• _EXERCISE DIRECTIONS_
Having found the line that holds "impedance of the", give that line and all lines after it again, word for word, through the end of the data below.

[Saved data entries]
# # # #
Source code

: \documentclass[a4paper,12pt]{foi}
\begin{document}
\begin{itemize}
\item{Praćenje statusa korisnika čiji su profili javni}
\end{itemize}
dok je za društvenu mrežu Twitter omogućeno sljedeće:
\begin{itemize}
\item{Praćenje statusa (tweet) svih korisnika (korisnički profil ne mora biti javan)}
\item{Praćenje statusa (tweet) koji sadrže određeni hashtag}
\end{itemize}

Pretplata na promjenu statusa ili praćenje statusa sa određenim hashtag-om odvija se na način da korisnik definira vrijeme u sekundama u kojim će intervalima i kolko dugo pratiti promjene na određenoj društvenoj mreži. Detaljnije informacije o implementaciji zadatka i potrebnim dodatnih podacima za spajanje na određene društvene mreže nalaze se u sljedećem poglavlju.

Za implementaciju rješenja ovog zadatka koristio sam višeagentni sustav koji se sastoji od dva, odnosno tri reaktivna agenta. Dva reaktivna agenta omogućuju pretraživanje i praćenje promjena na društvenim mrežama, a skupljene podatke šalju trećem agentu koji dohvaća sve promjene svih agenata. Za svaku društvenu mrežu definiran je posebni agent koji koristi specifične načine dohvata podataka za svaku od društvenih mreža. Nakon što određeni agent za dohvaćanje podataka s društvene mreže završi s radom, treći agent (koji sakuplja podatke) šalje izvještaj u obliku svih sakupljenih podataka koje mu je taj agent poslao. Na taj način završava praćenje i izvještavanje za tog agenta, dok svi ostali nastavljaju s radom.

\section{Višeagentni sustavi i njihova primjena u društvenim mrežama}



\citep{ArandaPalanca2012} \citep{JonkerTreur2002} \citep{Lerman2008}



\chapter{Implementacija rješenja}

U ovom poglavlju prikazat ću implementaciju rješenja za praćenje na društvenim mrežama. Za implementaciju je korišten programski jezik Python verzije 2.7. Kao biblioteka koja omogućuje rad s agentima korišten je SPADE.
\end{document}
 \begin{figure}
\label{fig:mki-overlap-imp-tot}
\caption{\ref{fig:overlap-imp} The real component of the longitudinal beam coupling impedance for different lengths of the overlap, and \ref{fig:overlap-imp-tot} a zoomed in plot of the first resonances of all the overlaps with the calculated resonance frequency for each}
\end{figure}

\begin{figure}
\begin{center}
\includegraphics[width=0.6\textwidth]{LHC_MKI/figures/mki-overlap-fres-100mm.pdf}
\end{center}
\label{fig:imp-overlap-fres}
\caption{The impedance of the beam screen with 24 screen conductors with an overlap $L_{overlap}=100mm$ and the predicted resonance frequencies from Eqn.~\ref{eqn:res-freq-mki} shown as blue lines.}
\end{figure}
# # # #
• _RESULT_
\caption{The impedance of the beam screen with 24 screen conductors with an overlap $L_{overlap}=100mm$ and the predicted resonance frequencies from Eqn.~\ref{eqn:res-freq-mki} shown as blue lines.}
\end{figure}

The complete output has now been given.